Saved data entries
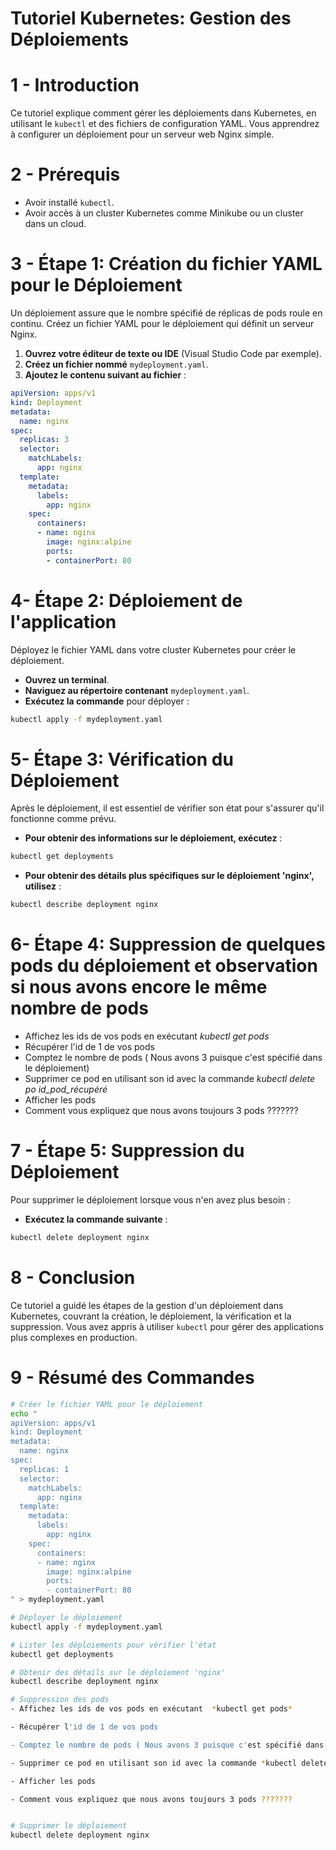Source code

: # Tutoriel Kubernetes: Gestion des Déploiements

# 1 - Introduction

Ce tutoriel explique comment gérer les déploiements dans Kubernetes, en utilisant le `kubectl` et des fichiers de configuration YAML. Vous apprendrez à configurer un déploiement pour un serveur web Nginx simple.

# 2 - Prérequis

- Avoir installé `kubectl`.
- Avoir accès à un cluster Kubernetes comme Minikube ou un cluster dans un cloud.

# 3 - Étape 1: Création du fichier YAML pour le Déploiement

Un déploiement assure que le nombre spécifié de réplicas de pods roule en continu. Créez un fichier YAML pour le déploiement qui définit un serveur Nginx.

1. **Ouvrez votre éditeur de texte ou IDE** (Visual Studio Code par exemple).
2. **Créez un fichier nommé** `mydeployment.yaml`.
3. **Ajoutez le contenu suivant au fichier** :

```yaml
apiVersion: apps/v1
kind: Deployment
metadata:
  name: nginx
spec:
  replicas: 3
  selector:
    matchLabels:
      app: nginx
  template:
    metadata:
      labels:
        app: nginx
    spec:
      containers:
      - name: nginx
        image: nginx:alpine
        ports:
        - containerPort: 80
```

# 4- Étape 2: Déploiement de l'application

Déployez le fichier YAML dans votre cluster Kubernetes pour créer le déploiement.

- **Ouvrez un terminal**.
- **Naviguez au répertoire contenant** `mydeployment.yaml`.
- **Exécutez la commande** pour déployer :

```bash
kubectl apply -f mydeployment.yaml
```

# 5- Étape 3: Vérification du Déploiement

Après le déploiement, il est essentiel de vérifier son état pour s'assurer qu'il fonctionne comme prévu.

- **Pour obtenir des informations sur le déploiement, exécutez** :

```bash
kubectl get deployments
```


- **Pour obtenir des détails plus spécifiques sur le déploiement 'nginx', utilisez** :

```bash
kubectl describe deployment nginx
```



# 6- Étape 4: Suppression de quelques pods du déploiement et observation si nous avons encore le même nombre de pods

- Affichez les ids de vos pods en exécutant  *kubectl get pods*
- Récupérer l'id de 1 de vos pods
- Comptez le nombre de pods ( Nous avons 3 puisque c'est spécifié dans le déploiement)
- Supprimer ce pod en utilisant son id avec la commande *kubectl delete po id_pod_récupéré*
- Afficher les pods
- Comment vous expliquez que nous avons toujours 3 pods ???????



# 7 - Étape 5: Suppression du Déploiement

Pour supprimer le déploiement lorsque vous n'en avez plus besoin :

- **Exécutez la commande suivante** :

```bash
kubectl delete deployment nginx
```

# 8 - Conclusion

Ce tutoriel a guidé les étapes de la gestion d'un déploiement dans Kubernetes, couvrant la création, le déploiement, la vérification et la suppression. Vous avez appris à utiliser `kubectl` pour gérer des applications plus complexes en production.

# 9 - Résumé des Commandes

```bash
# Créer le fichier YAML pour le déploiement
echo "
apiVersion: apps/v1
kind: Deployment
metadata:
  name: nginx
spec:
  replicas: 1
  selector:
    matchLabels:
      app: nginx
  template:
    metadata:
      labels:
        app: nginx
    spec:
      containers:
      - name: nginx
        image: nginx:alpine
        ports:
        - containerPort: 80
" > mydeployment.yaml

# Déployer le déploiement
kubectl apply -f mydeployment.yaml

# Lister les déploiements pour vérifier l'état
kubectl get deployments

# Obtenir des détails sur le déploiement 'nginx'
kubectl describe deployment nginx

# Suppression des pods
- Affichez les ids de vos pods en exécutant  *kubectl get pods*

- Récupérer l'id de 1 de vos pods

- Comptez le nombre de pods ( Nous avons 3 puisque c'est spécifié dans le déploiement)

- Supprimer ce pod en utilisant son id avec la commande *kubectl delete po id_pod_récupéré*

- Afficher les pods

- Comment vous expliquez que nous avons toujours 3 pods ???????


# Supprimer le déploiement
kubectl delete deployment nginx
```
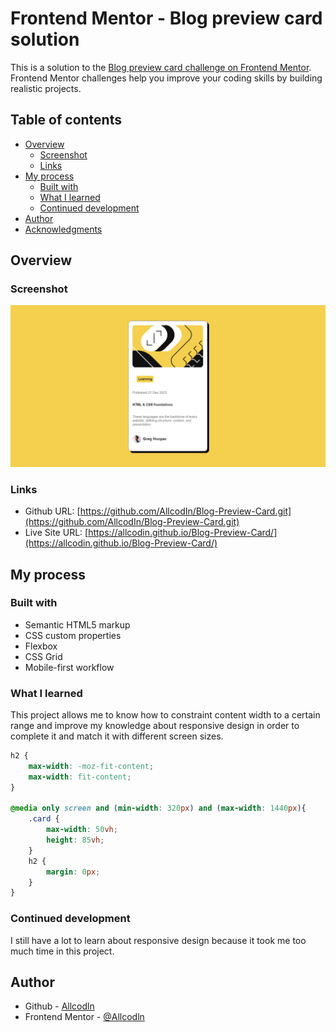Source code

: # Frontend Mentor - Blog preview card solution

This is a solution to the [Blog preview card challenge on Frontend Mentor](https://www.frontendmentor.io/challenges/blog-preview-card-ckPaj01IcS). Frontend Mentor challenges help you improve your coding skills by building realistic projects. 

## Table of contents

- [Overview](#overview)
  - [Screenshot](#screenshot)
  - [Links](#links)
- [My process](#my-process)
  - [Built with](#built-with)
  - [What I learned](#what-i-learned)
  - [Continued development](#continued-development)
- [Author](#author)
- [Acknowledgments](#acknowledgments)

## Overview

### Screenshot

![](/images/Screenshot.png)

### Links

- Github URL: [https://github.com/AllcodIn/Blog-Preview-Card.git](https://github.com/AllcodIn/Blog-Preview-Card.git)
- Live Site URL: [https://allcodin.github.io/Blog-Preview-Card/](https://allcodin.github.io/Blog-Preview-Card/)

## My process

### Built with

- Semantic HTML5 markup
- CSS custom properties
- Flexbox
- CSS Grid
- Mobile-first workflow

### What I learned

This project allows me to know how to constraint content width to a certain range and improve my knowledge about responsive design in order to complete it and match it with different screen sizes.

```css
h2 {
    max-width: -moz-fit-content;
    max-width: fit-content;
}

@media only screen and (min-width: 320px) and (max-width: 1440px){
    .card {
        max-width: 50vh;
        height: 85vh;
    }
    h2 {
        margin: 0px;
    }
}
```

### Continued development

I still have a lot to learn about responsive design because it took me too much time in this project.

## Author

- Github - [Allcodln](https://github.com/AllcodIn)
- Frontend Mentor - [@Allcodln](https://www.frontendmentor.io/profile/AllcodIn)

## DIRECTIONS:
With images excluded, write the records above out again exactly.

## RESPONSE BELOW:
Source code

: # Tutoriel Kubernetes: Gestion des Déploiements

# 1 - Introduction

Ce tutoriel explique comment gérer les déploiements dans Kubernetes, en utilisant le `kubectl` et des fichiers de configuration YAML. Vous apprendrez à configurer un déploiement pour un serveur web Nginx simple.

# 2 - Prérequis

- Avoir installé `kubectl`.
- Avoir accès à un cluster Kubernetes comme Minikube ou un cluster dans un cloud.

# 3 - Étape 1: Création du fichier YAML pour le Déploiement

Un déploiement assure que le nombre spécifié de réplicas de pods roule en continu. Créez un fichier YAML pour le déploiement qui définit un serveur Nginx.

1. **Ouvrez votre éditeur de texte ou IDE** (Visual Studio Code par exemple).
2. **Créez un fichier nommé** `mydeployment.yaml`.
3. **Ajoutez le contenu suivant au fichier** :

```yaml
apiVersion: apps/v1
kind: Deployment
metadata:
  name: nginx
spec:
  replicas: 3
  selector:
    matchLabels:
      app: nginx
  template:
    metadata:
      labels:
        app: nginx
    spec:
      containers:
      - name: nginx
        image: nginx:alpine
        ports:
        - containerPort: 80
```

# 4- Étape 2: Déploiement de l'application

Déployez le fichier YAML dans votre cluster Kubernetes pour créer le déploiement.

- **Ouvrez un terminal**.
- **Naviguez au répertoire contenant** `mydeployment.yaml`.
- **Exécutez la commande** pour déployer :

```bash
kubectl apply -f mydeployment.yaml
```

# 5- Étape 3: Vérification du Déploiement

Après le déploiement, il est essentiel de vérifier son état pour s'assurer qu'il fonctionne comme prévu.

- **Pour obtenir des informations sur le déploiement, exécutez** :

```bash
kubectl get deployments
```


- **Pour obtenir des détails plus spécifiques sur le déploiement 'nginx', utilisez** :

```bash
kubectl describe deployment nginx
```



# 6- Étape 4: Suppression de quelques pods du déploiement et observation si nous avons encore le même nombre de pods

- Affichez les ids de vos pods en exécutant  *kubectl get pods*
- Récupérer l'id de 1 de vos pods
- Comptez le nombre de pods ( Nous avons 3 puisque c'est spécifié dans le déploiement)
- Supprimer ce pod en utilisant son id avec la commande *kubectl delete po id_pod_récupéré*
- Afficher les pods
- Comment vous expliquez que nous avons toujours 3 pods ???????



# 7 - Étape 5: Suppression du Déploiement

Pour supprimer le déploiement lorsque vous n'en avez plus besoin :

- **Exécutez la commande suivante** :

```bash
kubectl delete deployment nginx
```

# 8 - Conclusion

Ce tutoriel a guidé les étapes de la gestion d'un déploiement dans Kubernetes, couvrant la création, le déploiement, la vérification et la suppression. Vous avez appris à utiliser `kubectl` pour gérer des applications plus complexes en production.

# 9 - Résumé des Commandes

```bash
# Créer le fichier YAML pour le déploiement
echo "
apiVersion: apps/v1
kind: Deployment
metadata:
  name: nginx
spec:
  replicas: 1
  selector:
    matchLabels:
      app: nginx
  template:
    metadata:
      labels:
        app: nginx
    spec:
      containers:
      - name: nginx
        image: nginx:alpine
        ports:
        - containerPort: 80
" > mydeployment.yaml

# Déployer le déploiement
kubectl apply -f mydeployment.yaml

# Lister les déploiements pour vérifier l'état
kubectl get deployments

# Obtenir des détails sur le déploiement 'nginx'
kubectl describe deployment nginx

# Suppression des pods
- Affichez les ids de vos pods en exécutant  *kubectl get pods*

- Récupérer l'id de 1 de vos pods

- Comptez le nombre de pods ( Nous avons 3 puisque c'est spécifié dans le déploiement)

- Supprimer ce pod en utilisant son id avec la commande *kubectl delete po id_pod_récupéré*

- Afficher les pods

- Comment vous expliquez que nous avons toujours 3 pods ???????


# Supprimer le déploiement
kubectl delete deployment nginx
```
Source code

: # Frontend Mentor - Blog preview card solution

This is a solution to the [Blog preview card challenge on Frontend Mentor](https://www.frontendmentor.io/challenges/blog-preview-card-ckPaj01IcS). Frontend Mentor challenges help you improve your coding skills by building realistic projects. 

## Table of contents

- [Overview](#overview)
  - [Screenshot](#screenshot)
  - [Links](#links)
- [My process](#my-process)
  - [Built with](#built-with)
  - [What I learned](#what-i-learned)
  - [Continued development](#continued-development)
- [Author](#author)
- [Acknowledgments](#acknowledgments)

## Overview

### Screenshot

![](/images/Screenshot.png)

### Links

- Github URL: [https://github.com/AllcodIn/Blog-Preview-Card.git](https://github.com/AllcodIn/Blog-Preview-Card.git)
- Live Site URL: [https://allcodin.github.io/Blog-Preview-Card/](https://allcodin.github.io/Blog-Preview-Card/)

## My process

### Built with

- Semantic HTML5 markup
- CSS custom properties
- Flexbox
- CSS Grid
- Mobile-first workflow

### What I learned

This project allows me to know how to constraint content width to a certain range and improve my knowledge about responsive design in order to complete it and match it with different screen sizes.

```css
h2 {
    max-width: -moz-fit-content;
    max-width: fit-content;
}

@media only screen and (min-width: 320px) and (max-width: 1440px){
    .card {
        max-width: 50vh;
        height: 85vh;
    }
    h2 {
        margin: 0px;
    }
}
```

### Continued development

I still have a lot to learn about responsive design because it took me too much time in this project.

## Author

- Github - [Allcodln](https://github.com/AllcodIn)
- Frontend Mentor - [@Allcodln](https://www.frontendmentor.io/profile/AllcodIn)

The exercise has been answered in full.